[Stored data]
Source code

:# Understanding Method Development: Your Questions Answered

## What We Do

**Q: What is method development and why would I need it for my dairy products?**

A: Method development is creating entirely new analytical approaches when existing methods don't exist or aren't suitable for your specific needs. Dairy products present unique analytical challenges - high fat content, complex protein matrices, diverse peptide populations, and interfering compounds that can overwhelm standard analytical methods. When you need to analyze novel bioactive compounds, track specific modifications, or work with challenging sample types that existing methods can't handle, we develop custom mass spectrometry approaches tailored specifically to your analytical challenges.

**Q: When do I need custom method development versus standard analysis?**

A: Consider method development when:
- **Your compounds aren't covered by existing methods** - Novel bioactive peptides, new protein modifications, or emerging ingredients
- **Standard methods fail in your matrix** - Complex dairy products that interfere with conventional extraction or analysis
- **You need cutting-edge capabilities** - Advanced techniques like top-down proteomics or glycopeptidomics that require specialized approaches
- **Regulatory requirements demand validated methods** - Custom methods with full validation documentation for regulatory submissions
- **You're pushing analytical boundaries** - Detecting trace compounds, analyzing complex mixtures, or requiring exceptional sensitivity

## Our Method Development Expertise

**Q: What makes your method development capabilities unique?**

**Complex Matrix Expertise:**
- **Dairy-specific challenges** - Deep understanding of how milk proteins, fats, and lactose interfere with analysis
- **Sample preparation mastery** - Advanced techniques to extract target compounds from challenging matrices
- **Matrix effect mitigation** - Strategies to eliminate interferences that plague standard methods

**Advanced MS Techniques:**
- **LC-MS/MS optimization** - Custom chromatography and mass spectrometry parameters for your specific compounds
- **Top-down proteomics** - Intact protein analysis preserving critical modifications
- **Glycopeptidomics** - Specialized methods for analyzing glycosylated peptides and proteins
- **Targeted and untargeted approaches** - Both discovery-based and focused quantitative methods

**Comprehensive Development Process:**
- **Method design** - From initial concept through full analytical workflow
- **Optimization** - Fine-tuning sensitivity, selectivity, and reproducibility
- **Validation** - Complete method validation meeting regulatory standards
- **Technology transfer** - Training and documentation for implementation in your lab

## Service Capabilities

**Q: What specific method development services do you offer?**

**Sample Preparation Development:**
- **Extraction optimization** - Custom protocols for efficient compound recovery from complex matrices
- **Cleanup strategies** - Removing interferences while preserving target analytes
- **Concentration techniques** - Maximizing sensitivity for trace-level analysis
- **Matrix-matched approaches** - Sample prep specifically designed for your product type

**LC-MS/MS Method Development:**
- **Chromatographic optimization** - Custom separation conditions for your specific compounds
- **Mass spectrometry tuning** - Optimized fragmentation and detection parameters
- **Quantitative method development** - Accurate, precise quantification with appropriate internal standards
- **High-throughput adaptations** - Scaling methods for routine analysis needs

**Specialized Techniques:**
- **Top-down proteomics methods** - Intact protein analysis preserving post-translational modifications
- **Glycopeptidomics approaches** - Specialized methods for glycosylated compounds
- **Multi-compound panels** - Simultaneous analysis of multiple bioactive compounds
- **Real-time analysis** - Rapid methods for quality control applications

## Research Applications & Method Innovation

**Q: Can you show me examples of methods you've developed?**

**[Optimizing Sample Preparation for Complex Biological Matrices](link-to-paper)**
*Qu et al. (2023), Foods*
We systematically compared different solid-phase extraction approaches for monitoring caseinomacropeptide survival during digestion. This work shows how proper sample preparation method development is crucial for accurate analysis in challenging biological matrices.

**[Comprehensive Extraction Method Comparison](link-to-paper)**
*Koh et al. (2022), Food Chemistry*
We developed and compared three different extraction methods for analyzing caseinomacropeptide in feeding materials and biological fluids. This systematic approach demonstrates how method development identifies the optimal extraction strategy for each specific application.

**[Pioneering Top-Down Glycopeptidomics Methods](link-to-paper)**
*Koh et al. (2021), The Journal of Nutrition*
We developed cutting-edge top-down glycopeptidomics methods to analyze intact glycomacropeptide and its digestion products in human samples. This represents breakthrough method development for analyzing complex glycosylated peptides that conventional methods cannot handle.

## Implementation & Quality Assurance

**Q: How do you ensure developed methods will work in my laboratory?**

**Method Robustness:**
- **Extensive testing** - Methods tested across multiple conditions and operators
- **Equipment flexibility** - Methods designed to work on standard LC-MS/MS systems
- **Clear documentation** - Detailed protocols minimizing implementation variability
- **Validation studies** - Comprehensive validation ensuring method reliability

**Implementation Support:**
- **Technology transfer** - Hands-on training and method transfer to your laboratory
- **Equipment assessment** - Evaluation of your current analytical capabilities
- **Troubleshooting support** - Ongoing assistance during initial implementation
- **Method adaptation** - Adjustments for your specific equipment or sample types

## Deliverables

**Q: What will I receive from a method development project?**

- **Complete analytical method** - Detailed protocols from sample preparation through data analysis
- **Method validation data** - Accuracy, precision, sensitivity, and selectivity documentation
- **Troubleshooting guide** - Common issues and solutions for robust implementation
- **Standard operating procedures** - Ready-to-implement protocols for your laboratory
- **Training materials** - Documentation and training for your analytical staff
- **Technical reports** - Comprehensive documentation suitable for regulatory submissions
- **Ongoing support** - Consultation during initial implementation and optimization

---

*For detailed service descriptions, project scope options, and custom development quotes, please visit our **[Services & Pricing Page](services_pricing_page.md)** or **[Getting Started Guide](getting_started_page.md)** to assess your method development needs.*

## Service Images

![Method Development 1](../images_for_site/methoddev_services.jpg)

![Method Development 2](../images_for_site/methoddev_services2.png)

## DIRECTIONS
In full and without changes, copy the entries above.

## WRITTEN ANSWER
Source code

:# Understanding Method Development: Your Questions Answered

## What We Do

**Q: What is method development and why would I need it for my dairy products?**

A: Method development is creating entirely new analytical approaches when existing methods don't exist or aren't suitable for your specific needs. Dairy products present unique analytical challenges - high fat content, complex protein matrices, diverse peptide populations, and interfering compounds that can overwhelm standard analytical methods. When you need to analyze novel bioactive compounds, track specific modifications, or work with challenging sample types that existing methods can't handle, we develop custom mass spectrometry approaches tailored specifically to your analytical challenges.

**Q: When do I need custom method development versus standard analysis?**

A: Consider method development when:
- **Your compounds aren't covered by existing methods** - Novel bioactive peptides, new protein modifications, or emerging ingredients
- **Standard methods fail in your matrix** - Complex dairy products that interfere with conventional extraction or analysis
- **You need cutting-edge capabilities** - Advanced techniques like top-down proteomics or glycopeptidomics that require specialized approaches
- **Regulatory requirements demand validated methods** - Custom methods with full validation documentation for regulatory submissions
- **You're pushing analytical boundaries** - Detecting trace compounds, analyzing complex mixtures, or requiring exceptional sensitivity

## Our Method Development Expertise

**Q: What makes your method development capabilities unique?**

**Complex Matrix Expertise:**
- **Dairy-specific challenges** - Deep understanding of how milk proteins, fats, and lactose interfere with analysis
- **Sample preparation mastery** - Advanced techniques to extract target compounds from challenging matrices
- **Matrix effect mitigation** - Strategies to eliminate interferences that plague standard methods

**Advanced MS Techniques:**
- **LC-MS/MS optimization** - Custom chromatography and mass spectrometry parameters for your specific compounds
- **Top-down proteomics** - Intact protein analysis preserving critical modifications
- **Glycopeptidomics** - Specialized methods for analyzing glycosylated peptides and proteins
- **Targeted and untargeted approaches** - Both discovery-based and focused quantitative methods

**Comprehensive Development Process:**
- **Method design** - From initial concept through full analytical workflow
- **Optimization** - Fine-tuning sensitivity, selectivity, and reproducibility
- **Validation** - Complete method validation meeting regulatory standards
- **Technology transfer** - Training and documentation for implementation in your lab

## Service Capabilities

**Q: What specific method development services do you offer?**

**Sample Preparation Development:**
- **Extraction optimization** - Custom protocols for efficient compound recovery from complex matrices
- **Cleanup strategies** - Removing interferences while preserving target analytes
- **Concentration techniques** - Maximizing sensitivity for trace-level analysis
- **Matrix-matched approaches** - Sample prep specifically designed for your product type

**LC-MS/MS Method Development:**
- **Chromatographic optimization** - Custom separation conditions for your specific compounds
- **Mass spectrometry tuning** - Optimized fragmentation and detection parameters
- **Quantitative method development** - Accurate, precise quantification with appropriate internal standards
- **High-throughput adaptations** - Scaling methods for routine analysis needs

**Specialized Techniques:**
- **Top-down proteomics methods** - Intact protein analysis preserving post-translational modifications
- **Glycopeptidomics approaches** - Specialized methods for glycosylated compounds
- **Multi-compound panels** - Simultaneous analysis of multiple bioactive compounds
- **Real-time analysis** - Rapid methods for quality control applications

## Research Applications & Method Innovation

**Q: Can you show me examples of methods you've developed?**

**[Optimizing Sample Preparation for Complex Biological Matrices](link-to-paper)**
*Qu et al. (2023), Foods*
We systematically compared different solid-phase extraction approaches for monitoring caseinomacropeptide survival during digestion. This work shows how proper sample preparation method development is crucial for accurate analysis in challenging biological matrices.

**[Comprehensive Extraction Method Comparison](link-to-paper)**
*Koh et al. (2022), Food Chemistry*
We developed and compared three different extraction methods for analyzing caseinomacropeptide in feeding materials and biological fluids. This systematic approach demonstrates how method development identifies the optimal extraction strategy for each specific application.

**[Pioneering Top-Down Glycopeptidomics Methods](link-to-paper)**
*Koh et al. (2021), The Journal of Nutrition*
We developed cutting-edge top-down glycopeptidomics methods to analyze intact glycomacropeptide and its digestion products in human samples. This represents breakthrough method development for analyzing complex glycosylated peptides that conventional methods cannot handle.

## Implementation & Quality Assurance

**Q: How do you ensure developed methods will work in my laboratory?**

**Method Robustness:**
- **Extensive testing** - Methods tested across multiple conditions and operators
- **Equipment flexibility** - Methods designed to work on standard LC-MS/MS systems
- **Clear documentation** - Detailed protocols minimizing implementation variability
- **Validation studies** - Comprehensive validation ensuring method reliability

**Implementation Support:**
- **Technology transfer** - Hands-on training and method transfer to your laboratory
- **Equipment assessment** - Evaluation of your current analytical capabilities
- **Troubleshooting support** - Ongoing assistance during initial implementation
- **Method adaptation** - Adjustments for your specific equipment or sample types

## Deliverables

**Q: What will I receive from a method development project?**

- **Complete analytical method** - Detailed protocols from sample preparation through data analysis
- **Method validation data** - Accuracy, precision, sensitivity, and selectivity documentation
- **Troubleshooting guide** - Common issues and solutions for robust implementation
- **Standard operating procedures** - Ready-to-implement protocols for your laboratory
- **Training materials** - Documentation and training for your analytical staff
- **Technical reports** - Comprehensive documentation suitable for regulatory submissions
- **Ongoing support** - Consultation during initial implementation and optimization

---

*For detailed service descriptions, project scope options, and custom development quotes, please visit our **[Services & Pricing Page](services_pricing_page.md)** or **[Getting Started Guide](getting_started_page.md)** to assess your method development needs.*

## Service Images

![Method Development 1](../images_for_site/methoddev_services.jpg)

![Method Development 2](../images_for_site/methoddev_services2.png)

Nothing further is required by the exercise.